Il colosso industriale militare nostrano Leonardo (il cui maggiore azionista è il MEF) assiste d’altronde la flotta di velivoli Alenia Aermacchi M-346 Master di Israele che — secondo la rivista medica The Lancet — ha sterminato più di 64.000 persone a Gaza da ottobre 2023 a giugno 2024 (genocidio, dice Amnesty International). Le basi statunitensi in Italia e gli aeroporti di Bari, Ancona, Ciampino, Brindisi e Napoli permettono il ponte aereo che supporta Israele, con 6000 voli militari in un anno. Strada ha dunque fallito?

Di famiglia operaia, studiò al liceo classico e divenne chirurgo

Luigi Strada detto Gino era nato il 21 aprile 1948. La guerra la conosceva dai racconti dei genitori.

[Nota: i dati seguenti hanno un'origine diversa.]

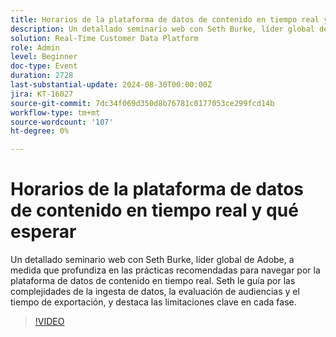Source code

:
 ```yaml
---
title: Horarios de la plataforma de datos de contenido en tiempo real y qué esperar
description: Un detallado seminario web con Seth Burke, líder global de Adobe, a medida que profundiza en las prácticas recomendadas para navegar por la plataforma de datos de contenido en tiempo real (RTCDP). Seth le guía por las complejidades de la ingesta de datos, la evaluación de audiencias y el tiempo de exportación, y destaca las limitaciones clave en cada fase.
solution: Real-Time Customer Data Platform
role: Admin
level: Beginner
doc-type: Event
duration: 2728
last-substantial-update: 2024-08-30T00:00:00Z
jira: KT-16027
source-git-commit: 7dc34f069d350d8b76781c0177053ce299fcd14b
workflow-type: tm+mt
source-wordcount: '107'
ht-degree: 0%

---
```



# Horarios de la plataforma de datos de contenido en tiempo real y qué esperar

Un detallado seminario web con Seth Burke, líder global de Adobe, a medida que profundiza en las prácticas recomendadas para navegar por la plataforma de datos de contenido en tiempo real. Seth le guía por las complejidades de la ingesta de datos, la evaluación de audiencias y el tiempo de exportación, y destaca las limitaciones clave en cada fase.

>[!VIDEO](https://video.tv.adobe.com/v/3432992/?learn=on)
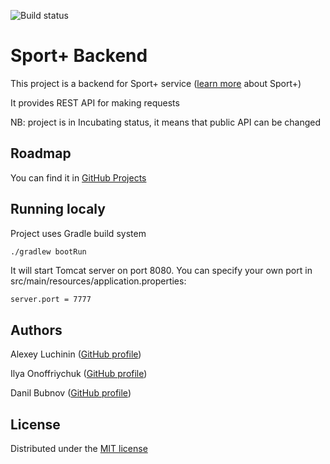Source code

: ![Build status](https://github.com/KaperD/LOB-HSE-SE-Project-Fall-2021/actions/workflows/check.yml/badge.svg)


# Sport+ Backend
This project is a backend for Sport+ service ([learn more](https://docs.google.com/presentation/d/1cWrB_O68aSAuZ332TBQ1fq2j87nwqzjYmkLEKyrs6Uc/edit?usp=sharing) about Sport+)

It provides REST API for making requests

NB: project is in Incubating status, it means that public API can be changed

## Roadmap
You can find it in [GitHub Projects](https://github.com/KaperD/LOB-HSE-SE-Project-Fall-2021/projects/2)

## Running localy
Project uses Gradle build system

```bash
./gradlew bootRun
```

It will start Tomcat server on port 8080. You can specify your own port in src/main/resources/application.properties:
```properties
server.port = 7777
```

## Authors
Alexey Luchinin ([GitHub profile](https://github.com/alex999990009))

Ilya Onoffriychuk ([GitHub profile](https://github.com/ilyaonoff))

Danil Bubnov ([GitHub profile](https://github.com/KaperD))

## License
Distributed under the [MIT license](https://choosealicense.com/licenses/mit/)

Il suo paese, Sesto San Giovanni, nella fascia operaia e industriale dell’hinterland milanese, aveva combattuto strenuamente fascismo e occupazione nazista: tanto da venir chiamato “la Stalingrado d’Italia” e insignito della Medaglia d’Oro al Valor Militare per la Resistenza. Solidarietà, libertà, pace son valori che Gino fece suoi fin da piccolo.

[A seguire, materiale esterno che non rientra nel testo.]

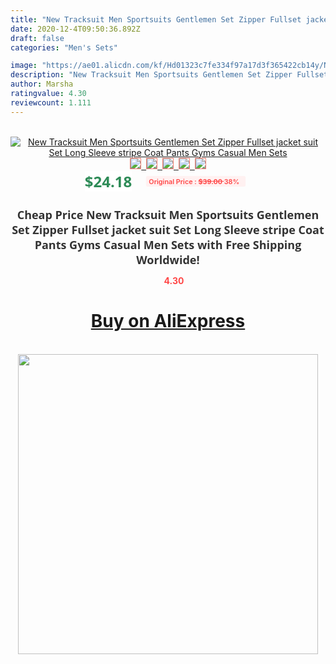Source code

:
 ```yaml
---
title: "New Tracksuit Men Sportsuits Gentlemen Set Zipper Fullset jacket suit Set Long Sleeve stripe Coat Pants Gyms Casual Men Sets"
date: 2020-12-4T09:50:36.892Z
draft: false
categories: "Men's Sets"

image: "https://ae01.alicdn.com/kf/Hd01323c7fe334f97a17d3f365422cb14y/New-Tracksuit-Men-Sportsuits-Gentlemen-Set-Zipper-Fullset-jacket-suit-Set-Long-Sleeve-stripe-Coat-Pants.jpg"
description: "New Tracksuit Men Sportsuits Gentlemen Set Zipper Fullset jacket suit Set Long Sleeve stripe Coat Pants Gyms Casual Men Sets"
author: Marsha
ratingvalue: 4.30
reviewcount: 1.111
---
```

<br>
<div style="text-align: center;">
<a href="https://s.click.aliexpress.com/e/_AWgEjb" target="_blank" rel="nofollow noopener noreferrer"><img alt="New Tracksuit Men Sportsuits Gentlemen Set Zipper Fullset jacket suit Set Long Sleeve stripe Coat Pants Gyms Casual Men Sets" class="magnifier-image" src="https://ae01.alicdn.com/kf/Hd01323c7fe334f97a17d3f365422cb14y/New-Tracksuit-Men-Sportsuits-Gentlemen-Set-Zipper-Fullset-jacket-suit-Set-Long-Sleeve-stripe-Coat-Pants.jpg_640x640.jpg">
<br>
<img style="border:1px solid salmon" src="https://ae01.alicdn.com/kf/Hd01323c7fe334f97a17d3f365422cb14y/New-Tracksuit-Men-Sportsuits-Gentlemen-Set-Zipper-Fullset-jacket-suit-Set-Long-Sleeve-stripe-Coat-Pants.jpg_120x120.jpg">&nbsp;&nbsp;<img style="border:1px solid salmon" src="https://ae01.alicdn.com/kf/Hcf6b1a5bb94e44db8afa57968cbdecf6T/New-Tracksuit-Men-Sportsuits-Gentlemen-Set-Zipper-Fullset-jacket-suit-Set-Long-Sleeve-stripe-Coat-Pants.jpg_120x120.jpg">&nbsp;&nbsp;<img style="border:1px solid salmon" src="https://ae01.alicdn.com/kf/H833d639a1ae54e46a651f0d4bbfedb08s/New-Tracksuit-Men-Sportsuits-Gentlemen-Set-Zipper-Fullset-jacket-suit-Set-Long-Sleeve-stripe-Coat-Pants.jpg_120x120.jpg">&nbsp;&nbsp;<img style="border:1px solid salmon" src="https://ae01.alicdn.com/kf/H742c711cdc68499b8fa599dc660cb8dfd/New-Tracksuit-Men-Sportsuits-Gentlemen-Set-Zipper-Fullset-jacket-suit-Set-Long-Sleeve-stripe-Coat-Pants.jpg_120x120.jpg">&nbsp;&nbsp;<img style="border:1px solid salmon" src="https://ae01.alicdn.com/kf/H87ca6abca4a74dc1aba4a10c50c68933G/New-Tracksuit-Men-Sportsuits-Gentlemen-Set-Zipper-Fullset-jacket-suit-Set-Long-Sleeve-stripe-Coat-Pants.jpg_120x120.jpg"></a></div><br0>
<div style="text-align: center;"><span style="background-color: white; border: 0px; box-sizing: border-box; color: seagreen; display: inline-block; font-family: &quot;open sans&quot; , &quot;arial&quot; , &quot;helvetica&quot; , sans-serif , &quot;heiti&quot;; font-size: 24px; font-stretch: inherit; font-weight: 700; line-height: inherit; margin: 0px 10px 0px 0px; padding: 0px; vertical-align: middle;">$24.18 </span>
<span style="background: rgb(255 , 241 , 241); border-radius: 3px; border: 0px; box-sizing: border-box; color: #ff4747; display: inline-block; font-family: inherit; font-size: 12px; font-stretch: inherit; font-style: inherit; font-variant: inherit; font-weight: 600; line-height: inherit; margin: 0px; padding: 2px 5px; transform: scale(0.9); vertical-align: middle;">Original Price : <b style="text-decoration: line-through;">$39.00 </b> 38%&nbsp;&nbsp;</span></div>
<h1 style="color: #333333; display: inline-block; font-family: &quot;open sans&quot; , &quot;arial&quot; , &quot;helvetica&quot; , sans-serif , &quot;heiti&quot;; font-size: 18px; font-stretch: inherit; font-weight: 700; text-align: center;">Cheap Price New Tracksuit Men Sportsuits Gentlemen Set Zipper Fullset jacket suit Set Long Sleeve stripe Coat Pants Gyms Casual Men Sets with Free Shipping Worldwide!</h1>
<div style="color: #ff4747; text-align: center;">
<img src="https://4.bp.blogspot.com/-M0ZcTcb-5uY/XleCXlxnR4I/AAAAAAAAAEc/OrjgMkXV1oMQFaCRZj5HQwOCBcu3w1FegCPcBGAYYCw/s1600/star.png" style="height: 15px;">&nbsp;<b>4.30</b></div>
<div class="button_cont" align="center"><a class="buynow_a" href="https://s.click.aliexpress.com/e/_AWgEjb" target="_blank" rel="nofollow noopener noreferrer"><H1>Buy on AliExpress</H1></a></div><br>
<div class="separator" style="clear: both; text-align: center;">
<img src="https://lh3.googleusercontent.com/-pTy5HemUv9M/XlePHvY0dAI/AAAAAAAAAE4/0nX5iRUoIWY8eMW9Dpxeirr157OZliDIgCLcBGAsYHQ/s1600/badge.gif" width="480">
</div>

Figlio di operai, Gino si diplomò al liceo classico “Giosuè Carducci” di Milano, quando la Scuola era un’istituzione seria, e pertanto funzionava — come deve essere in una democrazia — da ascensore sociale. «Anche l’operaio vuole il figlio dottore», cantava dal 1966 Paolo Pietrangeli nella sua Contessa. Gino, attivista del Movimento Studentesco, si laureò a Milano Dottore in medicina e chirurgia.

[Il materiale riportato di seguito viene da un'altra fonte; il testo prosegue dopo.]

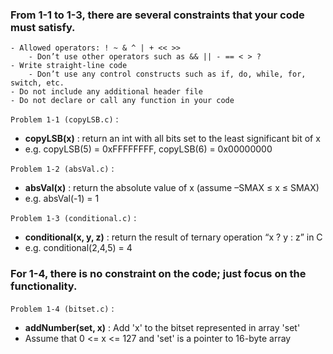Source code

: ### **From 1-1 to 1-3,** there are several constraints that your code must satisfy.  
```
- Allowed operators: ! ~ & ^ | + << >>
	- Don’t use other operators such as && || - == < > ?
- Write straight-line code
	- Don’t use any control constructs such as if, do, while, for, switch, etc.
- Do not include any additional header file
- Do not declare or call any function in your code
```  

`Problem 1-1 (copyLSB.c)` :
- **copyLSB(x)** : return an int with all bits set to the least significant bit of x
- e.g. copyLSB(5) = 0xFFFFFFFF, copyLSB(6) = 0x00000000  

`Problem 1-2 (absVal.c)` :
- **absVal(x)** : return the absolute value of x (assume –SMAX ≤ x ≤ SMAX)
- e.g. absVal(-1) = 1  

`Problem 1-3 (conditional.c)` :
- **conditional(x, y, z)** : return the result of ternary operation “x ? y : z” in C
- e.g. conditional(2,4,5) = 4  

### **For 1-4,** there is no constraint on the code; just focus on the functionality.  

`Problem 1-4 (bitset.c)` :
- **addNumber(set, x)** : Add 'x' to the bitset represented in array 'set'
- Assume that 0 <= x <= 127 and 'set' is a pointer to 16-byte array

Dal trapianto di cuore alla vocazione: salvare i civili massacrati dalla guerra

Dopo aver lavorato ai trapianti cardiaci, dal 1988 curò le vittime della guerra, lavorando con la Croce Rossa Internazionale fino al 1994 in zone di guerra: Afghanistan, Angola, Bosnia-Erzegovina, Etiopia, Pakistan, Perù, Somalia. Fu allora che fondò (con la moglie Teresa Sarti, insegnante) Emergency – Life Support for Civilian War Victims: associazione umanitaria italiana cui ben presto fu riconosciuto lo status giuridico di ONLUS e ONG, e che nel 2015 fu ammessa nel Consiglio economico e sociale delle Nazioni Unite (ECOSOC) con speciale stato consultivo. Oggi Emergency è tra le più influenti associazioni simili del pianeta, con almeno undici milioni di persone curate. «Dal 2011 abbiamo raddoppiato il budget», dichiarò Strada al Corriere della Sera nel gennaio 2019, «ma i progetti son tanti. Un ospedale è un debito continuo, ogni anno i ricoveri aumentano del 30%. In Afghanistan, il sistema sanitario siamo noi».

Gino Strada ha perso?

No, Gino non ha fallito. Scomparso il 13 agosto 2021, Gino Strada è un esempio di coerenza e fede nei valori umani, in un mondo in cui questi valori son sempre meno praticati dalle classi politiche e dirigenziali (quelle che il mondo dovrebbero guidarlo).

Si insegna quel che si è, non quello che si sa o si crede di sapere. Gino Strada pertanto ha molto da insegnare a noi adulti e ai giovani che ci sono affidati. Ricordarlo, cercando di imitarne la coerenza, negli anni a venire non potrà non migliorare il nostro mondo. Perché fallisce solo chi rinuncia alla propria umanità.